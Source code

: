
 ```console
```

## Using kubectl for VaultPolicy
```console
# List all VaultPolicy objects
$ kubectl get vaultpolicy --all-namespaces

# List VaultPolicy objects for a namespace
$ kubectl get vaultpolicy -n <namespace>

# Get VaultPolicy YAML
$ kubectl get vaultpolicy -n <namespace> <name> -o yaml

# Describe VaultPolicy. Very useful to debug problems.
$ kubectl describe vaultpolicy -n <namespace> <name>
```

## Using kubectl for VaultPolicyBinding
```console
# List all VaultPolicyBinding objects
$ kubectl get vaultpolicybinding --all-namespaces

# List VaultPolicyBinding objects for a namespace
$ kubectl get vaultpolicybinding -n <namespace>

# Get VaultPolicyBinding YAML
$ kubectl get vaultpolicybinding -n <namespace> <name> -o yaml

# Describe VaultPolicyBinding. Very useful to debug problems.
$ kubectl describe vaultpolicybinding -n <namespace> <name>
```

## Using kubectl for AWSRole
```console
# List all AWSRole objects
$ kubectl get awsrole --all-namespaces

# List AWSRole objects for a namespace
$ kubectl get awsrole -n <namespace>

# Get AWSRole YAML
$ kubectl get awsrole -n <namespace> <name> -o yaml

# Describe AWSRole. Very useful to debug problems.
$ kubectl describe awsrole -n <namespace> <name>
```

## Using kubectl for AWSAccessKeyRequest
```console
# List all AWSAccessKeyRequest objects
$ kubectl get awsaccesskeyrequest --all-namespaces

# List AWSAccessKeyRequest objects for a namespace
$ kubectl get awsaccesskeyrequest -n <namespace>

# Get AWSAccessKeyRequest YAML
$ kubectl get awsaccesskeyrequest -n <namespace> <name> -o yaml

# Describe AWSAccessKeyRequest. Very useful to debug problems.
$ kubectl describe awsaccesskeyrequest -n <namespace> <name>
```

##########

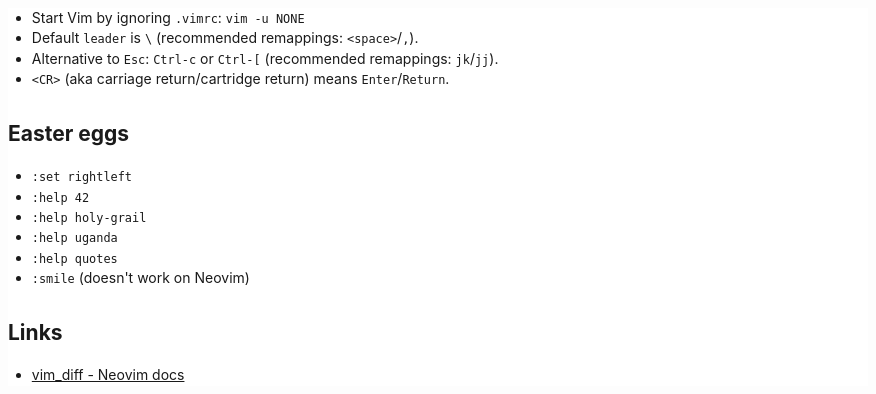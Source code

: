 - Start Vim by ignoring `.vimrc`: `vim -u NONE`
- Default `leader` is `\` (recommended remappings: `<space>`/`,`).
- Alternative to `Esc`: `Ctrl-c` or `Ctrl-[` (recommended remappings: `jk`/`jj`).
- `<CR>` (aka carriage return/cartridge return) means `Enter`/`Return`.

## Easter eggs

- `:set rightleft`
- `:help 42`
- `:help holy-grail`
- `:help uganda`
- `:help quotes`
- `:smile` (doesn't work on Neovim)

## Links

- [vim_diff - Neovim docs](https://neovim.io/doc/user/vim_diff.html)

##########

* **EXERCISE DIRECTIONS**: Report each line of the data in which "Using" occurs.

* **WRITTEN RESPONSE**:
## Using kubectl for VaultPolicy
## Using kubectl for VaultPolicyBinding
## Using kubectl for AWSRole
## Using kubectl for AWSAccessKeyRequest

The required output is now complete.